The lines to copy are those in the records below that hold the word "invOp".

##########

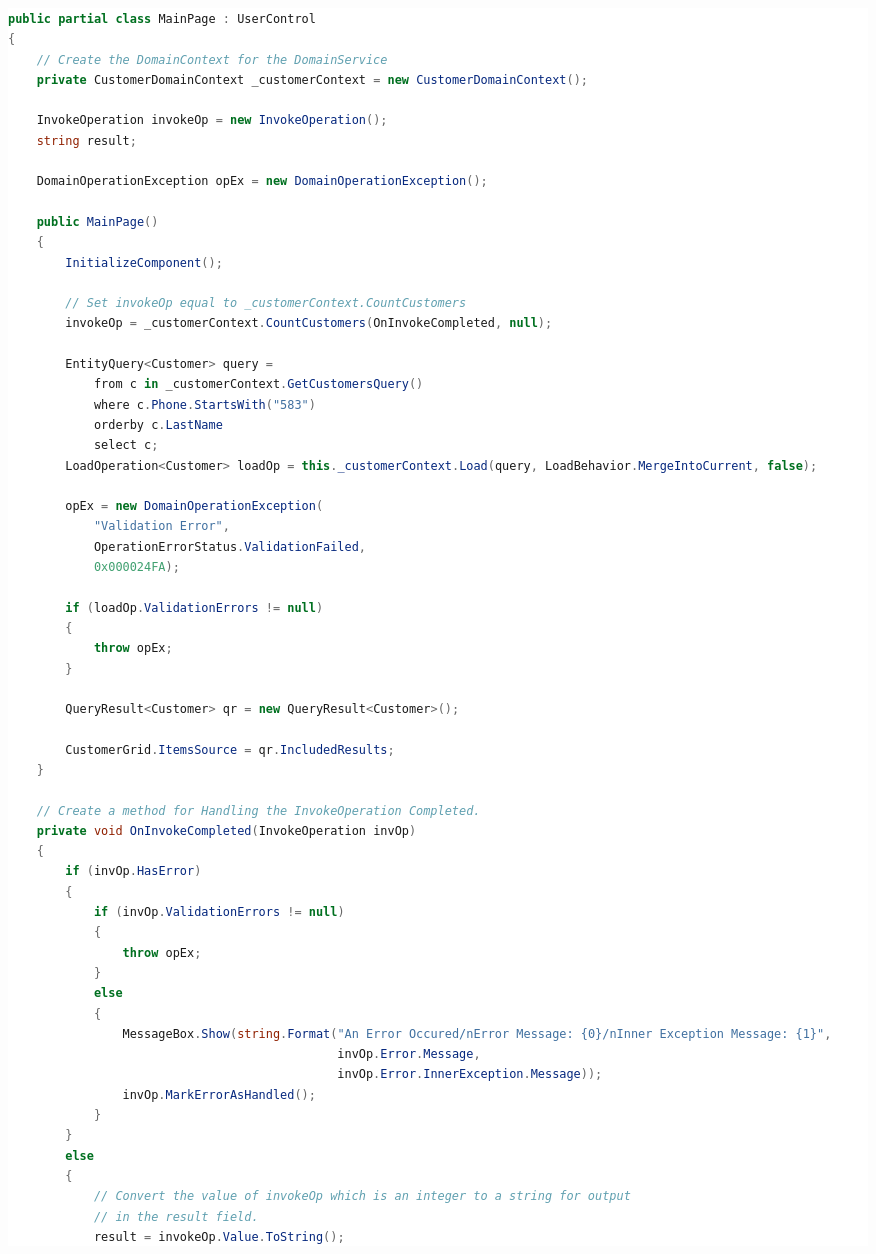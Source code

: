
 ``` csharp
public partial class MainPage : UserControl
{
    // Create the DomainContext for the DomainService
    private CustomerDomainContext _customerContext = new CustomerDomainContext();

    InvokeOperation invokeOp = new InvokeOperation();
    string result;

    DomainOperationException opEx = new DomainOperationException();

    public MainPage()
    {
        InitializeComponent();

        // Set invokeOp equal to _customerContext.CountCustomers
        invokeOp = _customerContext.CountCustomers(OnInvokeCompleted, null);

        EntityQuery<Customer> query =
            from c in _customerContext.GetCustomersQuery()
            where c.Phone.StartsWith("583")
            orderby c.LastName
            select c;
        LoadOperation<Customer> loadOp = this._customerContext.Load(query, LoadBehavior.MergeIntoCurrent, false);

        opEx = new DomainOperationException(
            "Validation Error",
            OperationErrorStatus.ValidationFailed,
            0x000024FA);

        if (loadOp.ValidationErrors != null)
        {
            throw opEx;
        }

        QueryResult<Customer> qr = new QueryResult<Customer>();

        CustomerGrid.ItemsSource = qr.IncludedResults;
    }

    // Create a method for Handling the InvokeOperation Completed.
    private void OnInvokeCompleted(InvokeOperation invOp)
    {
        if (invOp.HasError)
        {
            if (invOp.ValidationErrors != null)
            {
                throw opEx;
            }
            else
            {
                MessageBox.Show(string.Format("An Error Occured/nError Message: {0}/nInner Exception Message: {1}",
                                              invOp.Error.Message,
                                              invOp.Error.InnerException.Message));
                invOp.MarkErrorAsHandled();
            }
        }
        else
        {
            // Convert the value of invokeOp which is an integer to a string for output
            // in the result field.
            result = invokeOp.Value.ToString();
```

##########

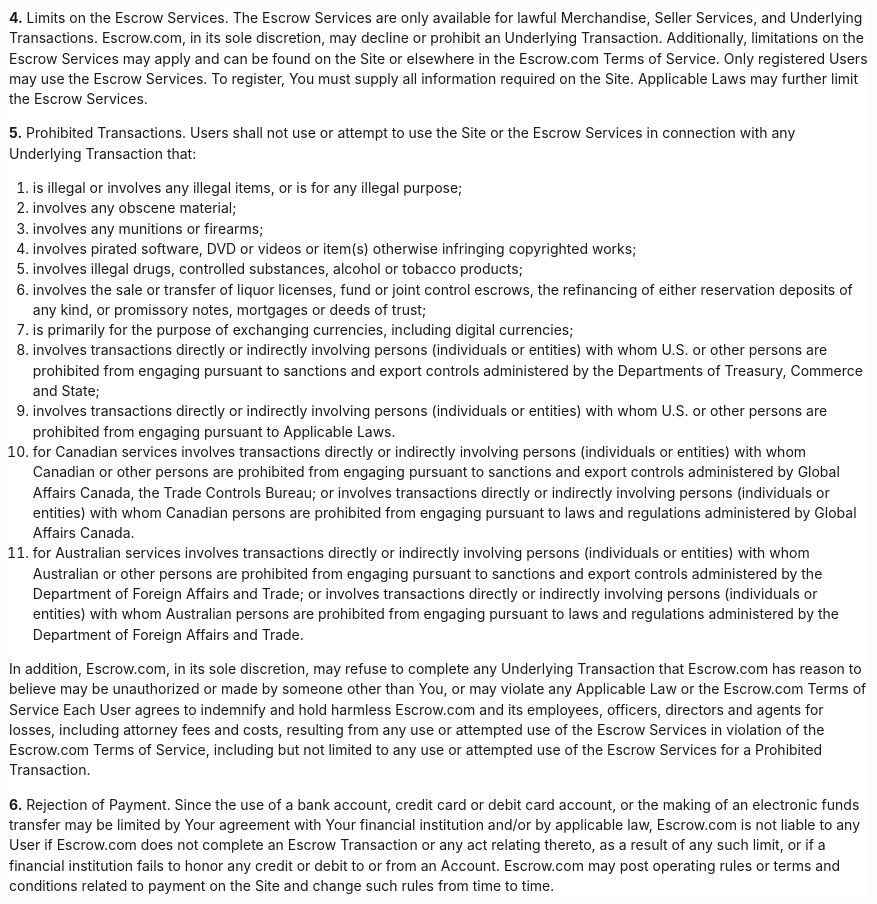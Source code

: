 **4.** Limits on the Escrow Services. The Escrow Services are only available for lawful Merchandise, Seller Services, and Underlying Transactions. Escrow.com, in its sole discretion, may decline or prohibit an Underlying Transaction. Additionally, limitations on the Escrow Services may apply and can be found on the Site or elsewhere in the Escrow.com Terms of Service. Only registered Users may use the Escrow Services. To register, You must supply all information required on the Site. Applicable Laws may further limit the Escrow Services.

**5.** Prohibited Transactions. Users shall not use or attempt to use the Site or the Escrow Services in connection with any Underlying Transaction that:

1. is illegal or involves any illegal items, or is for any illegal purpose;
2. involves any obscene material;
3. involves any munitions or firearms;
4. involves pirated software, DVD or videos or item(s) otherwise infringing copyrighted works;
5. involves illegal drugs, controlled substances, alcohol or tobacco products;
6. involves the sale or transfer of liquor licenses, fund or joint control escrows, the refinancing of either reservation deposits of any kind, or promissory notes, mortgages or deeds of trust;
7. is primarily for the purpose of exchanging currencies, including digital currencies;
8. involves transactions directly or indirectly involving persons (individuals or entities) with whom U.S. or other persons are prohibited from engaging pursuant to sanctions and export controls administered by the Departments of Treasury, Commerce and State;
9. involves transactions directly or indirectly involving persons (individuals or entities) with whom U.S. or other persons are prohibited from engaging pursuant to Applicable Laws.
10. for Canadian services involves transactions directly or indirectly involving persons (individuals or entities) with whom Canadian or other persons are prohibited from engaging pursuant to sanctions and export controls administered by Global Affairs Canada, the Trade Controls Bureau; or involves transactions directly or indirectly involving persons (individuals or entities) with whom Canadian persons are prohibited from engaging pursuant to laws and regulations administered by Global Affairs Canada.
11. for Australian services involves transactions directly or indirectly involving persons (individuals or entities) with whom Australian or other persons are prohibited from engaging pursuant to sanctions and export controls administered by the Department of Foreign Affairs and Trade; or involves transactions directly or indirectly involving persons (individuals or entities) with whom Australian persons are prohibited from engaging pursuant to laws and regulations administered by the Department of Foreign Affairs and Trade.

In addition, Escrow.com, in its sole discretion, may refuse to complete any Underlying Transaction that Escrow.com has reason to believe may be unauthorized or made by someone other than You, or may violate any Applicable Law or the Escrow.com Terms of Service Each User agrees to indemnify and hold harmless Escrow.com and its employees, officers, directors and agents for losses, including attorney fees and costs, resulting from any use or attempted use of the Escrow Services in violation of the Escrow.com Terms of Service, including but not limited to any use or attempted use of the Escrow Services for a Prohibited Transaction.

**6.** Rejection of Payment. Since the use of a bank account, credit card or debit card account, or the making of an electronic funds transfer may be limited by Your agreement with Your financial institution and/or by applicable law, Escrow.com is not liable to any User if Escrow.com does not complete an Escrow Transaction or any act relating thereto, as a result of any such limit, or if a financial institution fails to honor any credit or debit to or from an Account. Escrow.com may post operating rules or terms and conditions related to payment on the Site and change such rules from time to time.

##########

OUTPUT OF THE EXERCISE:
    private void OnInvokeCompleted(InvokeOperation invOp)
        if (invOp.HasError)
            if (invOp.ValidationErrors != null)
                                              invOp.Error.Message,
                                              invOp.Error.InnerException.Message));
                invOp.MarkErrorAsHandled();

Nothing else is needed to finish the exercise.